A scammer got a fake version of Exodus wallet in Canonical’s Ubuntu Snap Store. This fake scam wallet drained 9 Bitcoins (worth nearly half a million USD) from a user. This article goes over the CEO’s shocking and ludicrous response regarding KYC, crypto, and open source dev work: https://simplifiedprivacy.com/ubuntu-crypto-snap-scam/
Tor Browser Onion: http://privacypkybrxebcjicfhgwsb3coatqechwnc5xow4udxwa6jemylmyd.onion/ubuntu-crypto-snap-scam/
That’s why I don’t use Ubuntu, because of their over-reliance on snaps, which do NOT undergo the same quality controls as standard repository feeds. Stick with Debian, don’t use untrusted snaps, appimages, or flatpaks. All of the three formats seek to circumvent the exhaustive vetting that gives Linux a significant advantage over Microsoft Windows. Wallets are especially sensitive for obvious reasons.
Personally I found appimages to be the only useful out of the three, they make running programs with many complex dependencies and configurations very simple. They should be downloaded directly from the publisher and hashes verified of course.

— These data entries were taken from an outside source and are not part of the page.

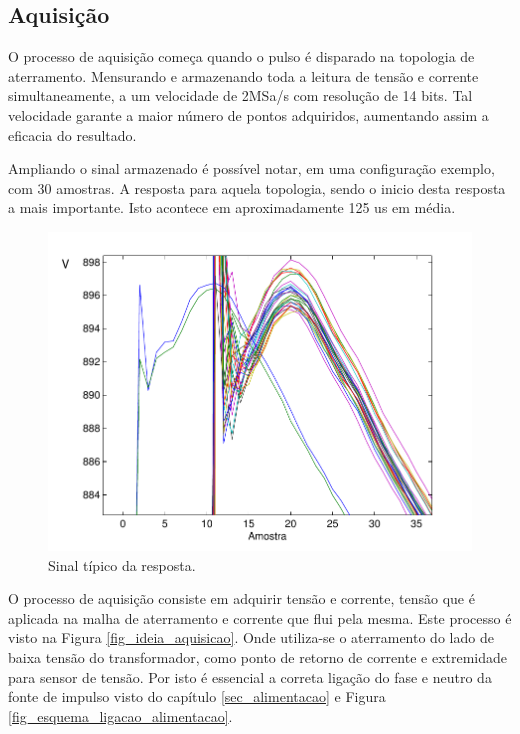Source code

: \documentclass[a4paper, 10pt]{article}
\begin{document}
\subsection{Aquisição}

O processo de aquisição começa quando o pulso é disparado na topologia de aterramento.
Mensurando e armazenando toda a leitura de tensão e corrente simultaneamente, a um velocidade
de 2MSa/s com resolução de 14 bits. 
Tal velocidade garante a maior número de pontos adquiridos, 
aumentando assim a eficacia do resultado.

Ampliando o sinal armazenado é possível notar, em uma configuração exemplo, com 30
amostras. A resposta para aquela topologia, sendo o inicio desta resposta a mais 
importante. Isto acontece em aproximadamente 125 us em média.

\begin{figure}[!h]
    \caption{\label{fig_sinal} Sinal típico da resposta.}
	    \begin{center}
            \includegraphics[scale=0.5]{../fotos/sinal/sinal_detalhes-eps-converted-to.pdf}
	    \end{center}
\end{figure}

O processo de aquisição consiste em adquirir tensão e corrente, tensão 
que é aplicada na malha de aterramento e corrente que flui pela mesma. 
Este processo é visto na Figura \ref{fig_ideia_aquisicao}. Onde utiliza-se
o aterramento do lado de baixa tensão do transformador, como ponto de retorno
de corrente e extremidade para sensor de tensão. Por isto é essencial a 
correta ligação do fase e neutro da fonte de impulso visto do capítulo \ref{sec_alimentacao}
e Figura \ref{fig_esquema_ligacao_alimentacao}.
\end{document}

Yeah I agree with this. But of course for some apps they only have flatpak to get the newest version compared to the one a debian based distro can get
@prancing389 @SummerBreeze is not the OS developer duty to do quality check on every third party app and its subsequent version updates. This consumes a lot of time for OS developers which should be focusing on OS development.
This stifles development and adoption for both the OS and third party apps. What OS developers should do is to check the authenticity of every app. Like flatpak is doing with verified apps.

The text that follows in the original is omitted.